Battle of Leyte Gulf, 23–26 October 1944: U.S. and Japanese Forces
U.S. Navy forces during the Battle of Leyte Gulf were divided into two major components. The U.S. Seventh Fleet, commanded by Vice Admiral Thomas C. Kinkaid, was subordinate to General Douglas MacArthur, and was responsible for direct support to the Leyte landings, and included six pre-war battleships and 18 escort carriers, with about 450 Navy aircraft. The U.S. Third Fleet, commanded by Admiral William F. “Bull” Halsey, was subordinate to Admiral Chester Nimitz, and included 17 fast aircraft carriers and 6 fast battleships, and was responsible for providing covering support to the Leyte landings, but had the authority to pursue and engage major Japanese fleet forces if the opportunity arose.

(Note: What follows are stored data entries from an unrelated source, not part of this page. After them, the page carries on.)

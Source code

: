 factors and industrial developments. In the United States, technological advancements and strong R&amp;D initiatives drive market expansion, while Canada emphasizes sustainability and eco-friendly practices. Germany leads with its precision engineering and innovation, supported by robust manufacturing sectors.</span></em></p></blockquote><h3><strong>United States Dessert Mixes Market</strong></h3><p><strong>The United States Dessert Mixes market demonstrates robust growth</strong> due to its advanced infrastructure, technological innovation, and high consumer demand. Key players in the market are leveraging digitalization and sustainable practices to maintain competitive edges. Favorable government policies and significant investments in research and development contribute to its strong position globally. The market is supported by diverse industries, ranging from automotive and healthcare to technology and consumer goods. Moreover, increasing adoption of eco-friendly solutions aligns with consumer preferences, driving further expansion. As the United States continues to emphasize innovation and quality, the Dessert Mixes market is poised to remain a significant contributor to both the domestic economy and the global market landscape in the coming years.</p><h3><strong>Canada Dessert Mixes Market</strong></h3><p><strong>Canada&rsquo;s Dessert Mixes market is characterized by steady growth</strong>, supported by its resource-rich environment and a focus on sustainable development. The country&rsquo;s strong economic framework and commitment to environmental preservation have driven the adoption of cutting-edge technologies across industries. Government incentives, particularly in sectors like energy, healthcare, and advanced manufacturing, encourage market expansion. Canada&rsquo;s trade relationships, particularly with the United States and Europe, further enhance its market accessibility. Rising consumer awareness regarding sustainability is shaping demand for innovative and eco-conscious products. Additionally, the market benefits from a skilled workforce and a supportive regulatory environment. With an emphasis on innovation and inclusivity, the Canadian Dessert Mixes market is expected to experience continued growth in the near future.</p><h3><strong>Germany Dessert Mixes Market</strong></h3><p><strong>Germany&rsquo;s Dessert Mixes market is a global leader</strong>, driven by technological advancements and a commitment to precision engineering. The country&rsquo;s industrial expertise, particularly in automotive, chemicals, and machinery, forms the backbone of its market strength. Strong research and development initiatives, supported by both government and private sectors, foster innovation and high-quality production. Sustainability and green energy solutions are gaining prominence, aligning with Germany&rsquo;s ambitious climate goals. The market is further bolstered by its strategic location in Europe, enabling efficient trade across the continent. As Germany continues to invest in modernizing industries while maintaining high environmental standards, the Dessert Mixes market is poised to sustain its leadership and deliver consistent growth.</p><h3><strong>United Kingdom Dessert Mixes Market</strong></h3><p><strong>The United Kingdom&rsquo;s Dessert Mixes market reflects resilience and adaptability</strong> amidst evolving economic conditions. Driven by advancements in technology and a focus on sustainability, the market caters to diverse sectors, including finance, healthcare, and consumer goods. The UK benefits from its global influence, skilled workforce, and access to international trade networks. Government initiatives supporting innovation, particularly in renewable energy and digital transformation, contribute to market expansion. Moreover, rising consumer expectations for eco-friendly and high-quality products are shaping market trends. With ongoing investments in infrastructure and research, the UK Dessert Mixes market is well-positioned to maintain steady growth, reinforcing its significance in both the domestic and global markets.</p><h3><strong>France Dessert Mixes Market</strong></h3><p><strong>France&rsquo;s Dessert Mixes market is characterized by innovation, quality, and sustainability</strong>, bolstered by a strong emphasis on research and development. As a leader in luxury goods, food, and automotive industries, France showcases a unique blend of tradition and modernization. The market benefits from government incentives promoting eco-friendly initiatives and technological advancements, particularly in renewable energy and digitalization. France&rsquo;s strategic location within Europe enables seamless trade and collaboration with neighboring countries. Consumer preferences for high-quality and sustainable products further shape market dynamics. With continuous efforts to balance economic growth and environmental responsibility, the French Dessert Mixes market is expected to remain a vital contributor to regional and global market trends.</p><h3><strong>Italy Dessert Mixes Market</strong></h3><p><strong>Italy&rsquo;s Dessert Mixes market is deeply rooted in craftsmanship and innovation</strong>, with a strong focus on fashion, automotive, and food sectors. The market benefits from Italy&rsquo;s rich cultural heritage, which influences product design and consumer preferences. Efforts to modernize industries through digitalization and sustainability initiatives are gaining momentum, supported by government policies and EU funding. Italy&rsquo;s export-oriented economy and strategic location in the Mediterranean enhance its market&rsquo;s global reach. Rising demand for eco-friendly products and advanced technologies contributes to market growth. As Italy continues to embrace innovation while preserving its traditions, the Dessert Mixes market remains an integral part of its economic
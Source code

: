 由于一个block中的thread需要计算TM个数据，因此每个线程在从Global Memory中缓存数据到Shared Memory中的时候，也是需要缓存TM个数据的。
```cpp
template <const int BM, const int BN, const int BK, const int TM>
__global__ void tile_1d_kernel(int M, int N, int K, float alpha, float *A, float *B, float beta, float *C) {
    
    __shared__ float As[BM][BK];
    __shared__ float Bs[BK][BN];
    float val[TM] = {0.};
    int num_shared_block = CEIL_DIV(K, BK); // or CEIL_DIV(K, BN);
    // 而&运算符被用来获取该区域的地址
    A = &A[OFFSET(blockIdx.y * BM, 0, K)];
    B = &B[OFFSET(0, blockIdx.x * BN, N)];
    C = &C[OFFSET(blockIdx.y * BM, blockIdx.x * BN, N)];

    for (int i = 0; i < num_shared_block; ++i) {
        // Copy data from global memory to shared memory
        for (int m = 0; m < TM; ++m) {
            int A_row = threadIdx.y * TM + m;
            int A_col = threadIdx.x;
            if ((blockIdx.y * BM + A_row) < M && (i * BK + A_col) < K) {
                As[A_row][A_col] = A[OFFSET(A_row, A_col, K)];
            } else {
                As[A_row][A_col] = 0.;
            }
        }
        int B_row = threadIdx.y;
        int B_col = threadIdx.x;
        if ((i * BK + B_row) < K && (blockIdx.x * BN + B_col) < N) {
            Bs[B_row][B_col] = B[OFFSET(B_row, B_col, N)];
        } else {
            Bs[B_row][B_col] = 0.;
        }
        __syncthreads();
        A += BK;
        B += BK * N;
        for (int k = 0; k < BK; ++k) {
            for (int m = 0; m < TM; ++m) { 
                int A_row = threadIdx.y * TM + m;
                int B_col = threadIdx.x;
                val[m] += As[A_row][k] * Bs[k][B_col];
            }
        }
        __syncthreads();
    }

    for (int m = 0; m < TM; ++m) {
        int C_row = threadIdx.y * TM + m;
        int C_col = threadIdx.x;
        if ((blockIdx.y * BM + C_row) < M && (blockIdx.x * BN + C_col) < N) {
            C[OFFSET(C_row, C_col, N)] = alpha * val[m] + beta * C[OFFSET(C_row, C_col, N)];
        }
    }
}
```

Japanese navy forces were executing Operation Sho in defense of the Philippine Islands. The objective of the Japanese operation was the troop transports and supply ships of General MacArthur’s landing force (this was completely at odds with decades of Japanese navy doctrine and training that stressed the overriding importance of fleet-on-fleet engagement, just as in the U.S. Navy for that matter). The main Japanese effort was a force of five battleships and seven heavy cruisers under the command of Vice Admiral Takeo Kurita that would transit through the central Philippines with the intent to attack the U.S. landing force in Leyte Gulf from the north. A second force of two battleships and a heavy cruiser, under the command of Vice Admiral Shoji Nishimura, would attack Leyte Gulf from the south via Surigao Strait with intent to draw U.S. Seventh Fleet forces away from Kurita’s main effort. A force of four carriers and two hybrid battleship-carriers, under the command of Vice Admiral Jisaburo Ozawa, would operate northeast of Luzon with the intent to draw the U.S. Third fleet forces away from Leyte Gulf in order to aid Kurita’s main effort. A fourth Japanese force, under Vice Admiral Kiyohide Shima, including two heavy cruisers, was never really integrated into the Japanese plan, and Shima decided to follow Nishimura through Surigao Strait.
The Invasion of Leyte, 20 October 1944
The initial landings on Leyte went comparatively well, although the campaign on the island would eventually turn into another bloody slog, costing over 3,500 U.S. Army lives. Japanese air attacks badly damaged the Australian heavy cruiser HMAS Australia and the light cruiser USS Honolulu (CL-48). The destroyer USS Ross (DD-563) barely survived striking two Japanese mines.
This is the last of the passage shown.